*TASK TO CARRY OUT*:
Wherever an image appears in the data, omit it and copy all the remaining text word for word.

*SUPPLIED DATA*:

------------

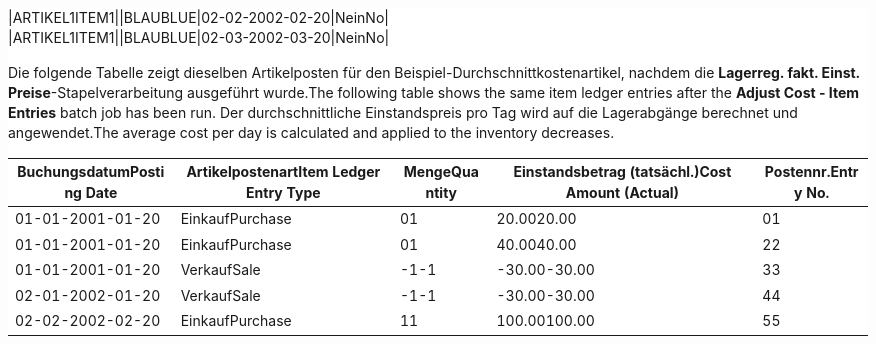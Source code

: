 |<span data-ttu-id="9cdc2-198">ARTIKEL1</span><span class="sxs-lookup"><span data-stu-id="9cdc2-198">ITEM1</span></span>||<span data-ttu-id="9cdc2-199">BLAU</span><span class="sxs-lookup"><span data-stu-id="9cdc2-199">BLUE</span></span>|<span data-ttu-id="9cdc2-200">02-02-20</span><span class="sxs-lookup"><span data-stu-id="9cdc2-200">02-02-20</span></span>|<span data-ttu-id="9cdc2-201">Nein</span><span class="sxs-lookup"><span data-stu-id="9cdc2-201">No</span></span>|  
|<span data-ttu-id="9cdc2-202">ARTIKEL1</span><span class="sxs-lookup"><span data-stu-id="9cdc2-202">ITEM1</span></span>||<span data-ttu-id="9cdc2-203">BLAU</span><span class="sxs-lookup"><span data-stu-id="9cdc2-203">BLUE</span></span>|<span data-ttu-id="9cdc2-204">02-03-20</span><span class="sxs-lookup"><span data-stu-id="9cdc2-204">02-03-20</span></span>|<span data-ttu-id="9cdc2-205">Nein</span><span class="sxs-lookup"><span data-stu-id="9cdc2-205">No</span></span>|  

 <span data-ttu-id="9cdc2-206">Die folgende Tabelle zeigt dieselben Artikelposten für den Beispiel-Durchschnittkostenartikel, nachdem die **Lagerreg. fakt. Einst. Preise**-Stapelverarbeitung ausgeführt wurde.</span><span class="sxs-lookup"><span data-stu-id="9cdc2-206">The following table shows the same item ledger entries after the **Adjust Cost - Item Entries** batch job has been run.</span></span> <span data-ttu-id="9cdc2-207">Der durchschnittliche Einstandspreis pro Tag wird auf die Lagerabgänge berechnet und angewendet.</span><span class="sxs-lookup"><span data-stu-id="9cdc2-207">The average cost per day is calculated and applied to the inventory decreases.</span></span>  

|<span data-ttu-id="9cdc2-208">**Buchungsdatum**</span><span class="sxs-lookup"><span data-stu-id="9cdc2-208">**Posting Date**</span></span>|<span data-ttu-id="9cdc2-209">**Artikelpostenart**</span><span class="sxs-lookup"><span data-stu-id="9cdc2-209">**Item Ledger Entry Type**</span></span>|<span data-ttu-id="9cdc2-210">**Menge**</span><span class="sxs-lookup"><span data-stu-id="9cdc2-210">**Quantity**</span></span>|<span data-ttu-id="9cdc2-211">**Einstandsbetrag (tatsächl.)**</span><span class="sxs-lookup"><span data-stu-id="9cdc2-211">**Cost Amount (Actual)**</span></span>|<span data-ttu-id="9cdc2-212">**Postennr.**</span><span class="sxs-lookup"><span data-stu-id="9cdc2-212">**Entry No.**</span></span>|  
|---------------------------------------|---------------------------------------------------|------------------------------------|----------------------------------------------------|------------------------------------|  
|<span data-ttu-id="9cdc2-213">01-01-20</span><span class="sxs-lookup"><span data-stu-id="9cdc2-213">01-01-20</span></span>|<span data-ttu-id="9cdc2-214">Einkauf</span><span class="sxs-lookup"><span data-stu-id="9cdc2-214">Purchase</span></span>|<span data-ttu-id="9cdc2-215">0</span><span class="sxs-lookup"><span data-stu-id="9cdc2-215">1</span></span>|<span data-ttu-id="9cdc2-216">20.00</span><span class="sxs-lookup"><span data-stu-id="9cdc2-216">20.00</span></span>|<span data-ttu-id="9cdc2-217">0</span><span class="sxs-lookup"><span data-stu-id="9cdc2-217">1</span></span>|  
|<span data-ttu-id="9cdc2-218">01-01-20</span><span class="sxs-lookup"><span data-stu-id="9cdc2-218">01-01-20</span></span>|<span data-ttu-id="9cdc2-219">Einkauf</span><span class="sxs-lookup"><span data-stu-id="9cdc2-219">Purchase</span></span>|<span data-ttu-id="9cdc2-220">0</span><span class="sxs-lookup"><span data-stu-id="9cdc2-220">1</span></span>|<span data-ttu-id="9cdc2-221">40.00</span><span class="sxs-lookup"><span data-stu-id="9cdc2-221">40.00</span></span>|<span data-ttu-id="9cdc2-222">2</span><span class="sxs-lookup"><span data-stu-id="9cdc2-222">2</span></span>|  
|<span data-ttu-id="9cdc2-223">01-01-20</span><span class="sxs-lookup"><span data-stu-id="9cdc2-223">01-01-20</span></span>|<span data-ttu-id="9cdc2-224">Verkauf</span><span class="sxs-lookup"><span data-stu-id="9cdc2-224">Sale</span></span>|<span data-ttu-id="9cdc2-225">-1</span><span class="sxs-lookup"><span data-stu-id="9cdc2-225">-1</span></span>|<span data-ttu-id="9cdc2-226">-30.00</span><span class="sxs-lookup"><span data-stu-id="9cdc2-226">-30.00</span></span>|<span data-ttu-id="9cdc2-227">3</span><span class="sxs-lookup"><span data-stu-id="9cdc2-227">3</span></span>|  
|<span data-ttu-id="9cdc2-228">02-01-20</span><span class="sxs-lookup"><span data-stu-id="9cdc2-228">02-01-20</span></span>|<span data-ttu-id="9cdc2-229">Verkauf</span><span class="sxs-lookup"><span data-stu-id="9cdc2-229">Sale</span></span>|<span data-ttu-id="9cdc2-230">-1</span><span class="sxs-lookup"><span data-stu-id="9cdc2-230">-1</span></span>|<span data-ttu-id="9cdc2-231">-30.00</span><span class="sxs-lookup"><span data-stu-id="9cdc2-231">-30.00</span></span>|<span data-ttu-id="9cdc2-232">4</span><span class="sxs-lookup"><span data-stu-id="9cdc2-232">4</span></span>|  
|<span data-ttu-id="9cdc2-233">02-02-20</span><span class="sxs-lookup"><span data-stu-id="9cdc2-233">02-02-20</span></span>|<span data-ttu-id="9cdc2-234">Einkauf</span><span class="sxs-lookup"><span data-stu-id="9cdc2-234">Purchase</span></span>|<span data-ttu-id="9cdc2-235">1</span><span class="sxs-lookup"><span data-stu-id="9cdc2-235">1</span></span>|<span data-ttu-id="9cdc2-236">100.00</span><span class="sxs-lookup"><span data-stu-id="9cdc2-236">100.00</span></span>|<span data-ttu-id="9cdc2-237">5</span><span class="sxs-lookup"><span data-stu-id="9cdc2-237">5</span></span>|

------------

*SOLUTION TO THE EXERCISE*:
Source code

: |<span data-ttu-id="9cdc2-198">ARTIKEL1</span><span class="sxs-lookup"><span data-stu-id="9cdc2-198">ITEM1</span></span>||<span data-ttu-id="9cdc2-199">BLAU</span><span class="sxs-lookup"><span data-stu-id="9cdc2-199">BLUE</span></span>|<span data-ttu-id="9cdc2-200">02-02-20</span><span class="sxs-lookup"><span data-stu-id="9cdc2-200">02-02-20</span></span>|<span data-ttu-id="9cdc2-201">Nein</span><span class="sxs-lookup"><span data-stu-id="9cdc2-201">No</span></span>|  
|<span data-ttu-id="9cdc2-202">ARTIKEL1</span><span class="sxs-lookup"><span data-stu-id="9cdc2-202">ITEM1</span></span>||<span data-ttu-id="9cdc2-203">BLAU</span><span class="sxs-lookup"><span data-stu-id="9cdc2-203">BLUE</span></span>|<span data-ttu-id="9cdc2-204">02-03-20</span><span class="sxs-lookup"><span data-stu-id="9cdc2-204">02-03-20</span></span>|<span data-ttu-id="9cdc2-205">Nein</span><span class="sxs-lookup"><span data-stu-id="9cdc2-205">No</span></span>|  

 <span data-ttu-id="9cdc2-206">Die folgende Tabelle zeigt dieselben Artikelposten für den Beispiel-Durchschnittkostenartikel, nachdem die **Lagerreg. fakt. Einst. Preise**-Stapelverarbeitung ausgeführt wurde.</span><span class="sxs-lookup"><span data-stu-id="9cdc2-206">The following table shows the same item ledger entries after the **Adjust Cost - Item Entries** batch job has been run.</span></span> <span data-ttu-id="9cdc2-207">Der durchschnittliche Einstandspreis pro Tag wird auf die Lagerabgänge berechnet und angewendet.</span><span class="sxs-lookup"><span data-stu-id="9cdc2-207">The average cost per day is calculated and applied to the inventory decreases.</span></span>  

|<span data-ttu-id="9cdc2-208">**Buchungsdatum**</span><span class="sxs-lookup"><span data-stu-id="9cdc2-208">**Posting Date**</span></span>|<span data-ttu-id="9cdc2-209">**Artikelpostenart**</span><span class="sxs-lookup"><span data-stu-id="9cdc2-209">**Item Ledger Entry Type**</span></span>|<span data-ttu-id="9cdc2-210">**Menge**</span><span class="sxs-lookup"><span data-stu-id="9cdc2-210">**Quantity**</span></span>|<span data-ttu-id="9cdc2-211">**Einstandsbetrag (tatsächl.)**</span><span class="sxs-lookup"><span data-stu-id="9cdc2-211">**Cost Amount (Actual)**</span></span>|<span data-ttu-id="9cdc2-212">**Postennr.**</span><span class="sxs-lookup"><span data-stu-id="9cdc2-212">**Entry No.**</span></span>|  
|---------------------------------------|---------------------------------------------------|------------------------------------|----------------------------------------------------|------------------------------------|  
|<span data-ttu-id="9cdc2-213">01-01-20</span><span class="sxs-lookup"><span data-stu-id="9cdc2-213">01-01-20</span></span>|<span data-ttu-id="9cdc2-214">Einkauf</span><span class="sxs-lookup"><span data-stu-id="9cdc2-214">Purchase</span></span>|<span data-ttu-id="9cdc2-215">0</span><span class="sxs-lookup"><span data-stu-id="9cdc2-215">1</span></span>|<span data-ttu-id="9cdc2-216">20.00</span><span class="sxs-lookup"><span data-stu-id="9cdc2-216">20.00</span></span>|<span data-ttu-id="9cdc2-217">0</span><span class="sxs-lookup"><span data-stu-id="9cdc2-217">1</span></span>|  
|<span data-ttu-id="9cdc2-218">01-01-20</span><span class="sxs-lookup"><span data-stu-id="9cdc2-218">01-01-20</span></span>|<span data-ttu-id="9cdc2-219">Einkauf</span><span class="sxs-lookup"><span data-stu-id="9cdc2-219">Purchase</span></span>|<span data-ttu-id="9cdc2-220">0</span><span class="sxs-lookup"><span data-stu-id="9cdc2-220">1</span></span>|<span data-ttu-id="9cdc2-221">40.00</span><span class="sxs-lookup"><span data-stu-id="9cdc2-221">40.00</span></span>|<span data-ttu-id="9cdc2-222">2</span><span class="sxs-lookup"><span data-stu-id="9cdc2-222">2</span></span>|  
|<span data-ttu-id="9cdc2-223">01-01-20</span><span class="sxs-lookup"><span data-stu-id="9cdc2-223">01-01-20</span></span>|<span data-ttu-id="9cdc2-224">Verkauf</span><span class="sxs-lookup"><span data-stu-id="9cdc2-224">Sale</span></span>|<span data-ttu-id="9cdc2-225">-1</span><span class="sxs-lookup"><span data-stu-id="9cdc2-225">-1</span></span>|<span data-ttu-id="9cdc2-226">-30.00</span><span class="sxs-lookup"><span data-stu-id="9cdc2-226">-30.00</span></span>|<span data-ttu-id="9cdc2-227">3</span><span class="sxs-lookup"><span data-stu-id="9cdc2-227">3</span></span>|  
|<span data-ttu-id="9cdc2-228">02-01-20</span><span class="sxs-lookup"><span data-stu-id="9cdc2-228">02-01-20</span></span>|<span data-ttu-id="9cdc2-229">Verkauf</span><span class="sxs-lookup"><span data-stu-id="9cdc2-229">Sale</span></span>|<span data-ttu-id="9cdc2-230">-1</span><span class="sxs-lookup"><span data-stu-id="9cdc2-230">-1</span></span>|<span data-ttu-id="9cdc2-231">-30.00</span><span class="sxs-lookup"><span data-stu-id="9cdc2-231">-30.00</span></span>|<span data-ttu-id="9cdc2-232">4</span><span class="sxs-lookup"><span data-stu-id="9cdc2-232">4</span></span>|  
|<span data-ttu-id="9cdc2-233">02-02-20</span><span class="sxs-lookup"><span data-stu-id="9cdc2-233">02-02-20</span></span>|<span data-ttu-id="9cdc2-234">Einkauf</span><span class="sxs-lookup"><span data-stu-id="9cdc2-234">Purchase</span></span>|<span data-ttu-id="9cdc2-235">1</span><span class="sxs-lookup"><span data-stu-id="9cdc2-235">1</span></span>|<span data-ttu-id="9cdc2-236">100.00</span><span class="sxs-lookup"><span data-stu-id="9cdc2-236">100.00</span></span>|<span data-ttu-id="9cdc2-237">5</span><span class="sxs-lookup"><span data-stu-id="9cdc2-237">5</span></span>|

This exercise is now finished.